I did a prototype of a 3D low-latency server side mixing system, based on a hypothetical 4k clients, @48k each being mixed with the 64 loudest clients.. Using Opus, forced to Celt mode only and running 256 stereo sample frames at 128kbps.. Worked well, using only 6 cores for that workload.. The mixing was trivial, but the decode and encode of 4k streams was entirely doable.. This issue at that rate was 1.5M network packets a second.. If I was to revisit it, I’d look at using a simple MDCT based codec, with a simple Psychacoustic model based on MPC (minus CVD) and modified for shorter frames + Mdct behaviour versus PQMF behaviour, without any Huffman coding or entropy coding.. And put that codec on the GPU.. Small tests I did using a 1080ti indicated ~1M clients could be decoded, mixed and encoded (same specs as above) problem is then how to handle ~370M network packets a second :)

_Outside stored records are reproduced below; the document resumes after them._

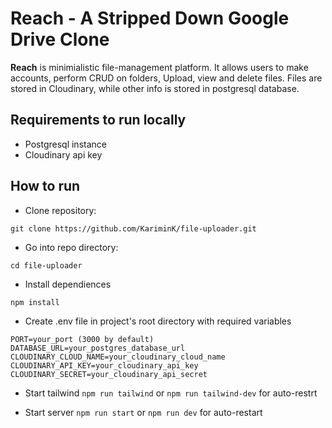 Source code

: # Reach - A Stripped Down Google Drive Clone

**Reach** is minimialistic file-management platform. It allows users to make accounts, perform CRUD on folders, Upload, view and delete files. Files are stored in Cloudinary, while other info is stored in postgresql database.

## Requirements to run locally

- Postgresql instance
- Cloudinary api key

## How to run

- Clone repository:

```
git clone https://github.com/KariminK/file-uploader.git
```

- Go into repo directory:

```
cd file-uploader
```

- Install dependiences

```
npm install
```

- Create .env file in project's root directory with required variables

```env
PORT=your_port (3000 by default)
DATABASE_URL=your_postgres_database_url
CLOUDINARY_CLOUD_NAME=your_cloudinary_cloud_name
CLOUDINARY_API_KEY=your_cloudinary_api_key
CLOUDINARY_SECRET=your_cloudinary_api_secret
```

- Start tailwind
  `npm run tailwind` or `npm run tailwind-dev` for auto-restrt

- Start server
  `npm run start` or `npm run dev` for auto-restart

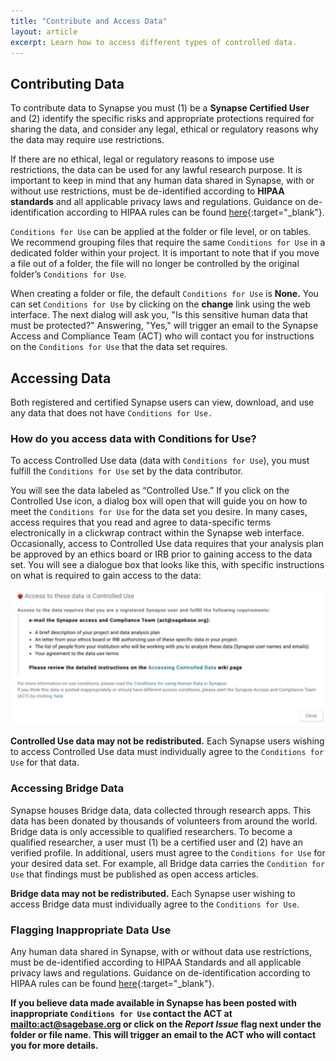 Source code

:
 ```yaml
---
title: "Contribute and Access Data"
layout: article
excerpt: Learn how to access different types of controlled data.
---
```


## Contributing Data

To contribute data to Synapse you must (1) be a **Synapse Certified User** and (2) identify the specific risks and 
appropriate protections required for sharing the data, and consider any legal, ethical or regulatory reasons why the 
data may require use restrictions. 

If there are no ethical, legal or regulatory reasons to impose use restrictions, the data can be used for any lawful 
research purpose. It is important to keep in mind that any human data shared in Synapse, with or without use restrictions, 
must be de-identified according to **HIPAA standards** and all applicable privacy laws and regulations. Guidance on de-identification 
according to HIPAA rules can be found [here](http://www.hhs.gov/ocr/privacy){:target="_blank"}. 

`Conditions for Use` can be applied at the folder or file level, or on tables. We recommend grouping files that require the 
same `Conditions for Use` in a dedicated folder within your project. It is important to note that if you move a file out of a folder, 
the file will no longer be controlled by the original folder’s `Conditions for Use`. 

When creating a folder or file, the default `Conditions for Use` is **None.** You can set `Conditions for Use` by clicking on 
the **change** link using the web interface. The next dialog will ask you, "Is this sensitive human data that must be protected?" 
Answering, "Yes," will trigger an email to the Synapse Access and Compliance Team (ACT) who will contact you for instructions on 
the `Conditions for Use` that the data set requires.

## Accessing Data

Both registered and certified Synapse users can view, download, and use any data that does not have `Conditions for Use.`

### How do you access data with Conditions for Use? 

To access Controlled Use data (data with `Conditions for Use`), you must fulfill the `Conditions for Use` set by the data contributor. 

You will see the data labeled as “Controlled Use.” If you click on the Controlled Use icon, a dialog box will open that will 
guide you on how to meet the `Conditions for Use` for the data set you desire. In many cases, access requires that you read and 
agree to data-specific terms electronically in a clickwrap contract within the Synapse web interface. Occasionally, access to 
Controlled Use data requires that your analysis plan be approved by an ethics board or IRB prior to gaining access to the data set. 
You will see a dialogue box that looks like this, with specific instructions on what is required to gain access to the data:

![accessing data dialog box](/assets/images/accessing_data.png)

**Controlled Use data may not be redistributed.** Each Synapse users wishing to access Controlled Use data must individually agree to the `Conditions for Use` for that data. 

### Accessing Bridge Data

Synapse houses Bridge data, data collected through research apps. This data has been donated by thousands of volunteers 
from around the world. Bridge data is only accessible to qualified researchers. To become a qualified researcher, 
a user must (1) be a certified user and (2) have an verified profile. In additional, users must agree to the `Conditions for Use` for 
your desired data set. For example, all Bridge data carries the `Condition for Use` that findings must be published as open access articles. 

**Bridge data may not be redistributed.** Each Synapse user wishing to access Bridge data must individually agree to the `Conditions for Use`.

### Flagging Inappropriate Data Use
Any human data shared in Synapse, with or without data use restrictions, must be de-identified according to HIPAA Standards and 
all applicable privacy laws and regulations. Guidance on de-identification according to HIPAA rules can be found [here](http://www.hhs.gov/ocr/privacy){:target="_blank"}. 

**If you believe data made available in Synapse has been posted with inappropriate `Conditions for Use` contact the ACT at <mailto:act@sagebase.org> or 
click on the *Report Issue* flag next under the folder or file name. This will trigger an email to the ACT who will contact you for more details.**

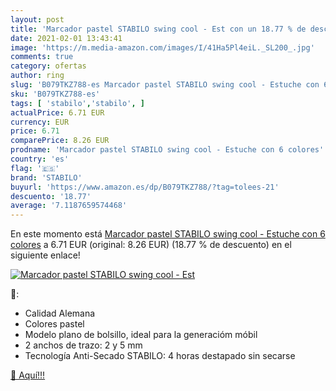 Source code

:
 ```yaml
---
layout: post
title: 'Marcador pastel STABILO swing cool - Est con un 18.77 % de descuento'
date: 2021-02-01 13:43:41
image: 'https://m.media-amazon.com/images/I/41Ha5Pl4eiL._SL200_.jpg'
comments: true
category: ofertas
author: ring
slug: 'B079TKZ788-es Marcador pastel STABILO swing cool - Estuche con 6 colores'
sku: 'B079TKZ788-es'
tags: [ 'stabilo','stabilo', ]
actualPrice: 6.71 EUR
currency: EUR
price: 6.71
comparePrice: 8.26 EUR
prodname: 'Marcador pastel STABILO swing cool - Estuche con 6 colores'
country: 'es'
flag: '🇪🇸'
brand: 'STABILO'
buyurl: 'https://www.amazon.es/dp/B079TKZ788/?tag=tolees-21'
descuento: '18.77'
average: '7.1187659574468'
---
```


En este momento está [Marcador pastel STABILO swing cool - Estuche con 6 colores](https://www.amazon.es/dp/B079TKZ788/?tag=tolees-21) a 6.71 EUR (original: 8.26 EUR) (18.77 %  de descuento) en el siguiente enlace!

[![Marcador pastel STABILO swing cool - Est](https://m.media-amazon.com/images/I/41Ha5Pl4eiL._SL200_.jpg)](https://www.amazon.es/dp/B079TKZ788/?tag=tolees-21)

🔎:

- Calidad Alemana
- Colores pastel
- Modelo plano de bolsillo, ideal para la generacióm móbil
- 2 anchos de trazo: 2 y 5 mm
- Tecnología Anti-Secado STABILO: 4 horas destapado sin secarse

[🛒 Aquí!!!](https://www.amazon.es/dp/B079TKZ788/?tag=tolees-21)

Edit: Had high hopes for High Fidelity, and came very close to asking for a job there ;) Shame it’s kaput, didn’t know that :(
Those are interesting ideas, thanks! I'll have to try and play with that.
High Fidelity the company is still around, but they pivoted multiple times radically. Initially their plan was social VR of sorts. Then they tried to make a corporate product for meetings and such, and gave up on that right before COVID19 hit!
And after that they ripped out all the 3D and VR and scaled down to a 2D, overhead spatial audio web thing. Think something like Zoom, only you have an icon that you can move around to get closer or further to other people.
The original code still lives on, we picked it up and are working on improvements. Feel free to visit out Discord (see my profile).
Apparently RP1 team handle bigger crowd loads through muxing on the server but not sure exactly how that works out for spatial audio there is a Kent Bye Voices of VR podcast discussing how they got 4k users in the same shard.
But unless it's a non commercial project, the cost shouldn't be a big deal, so it's still a bit strange.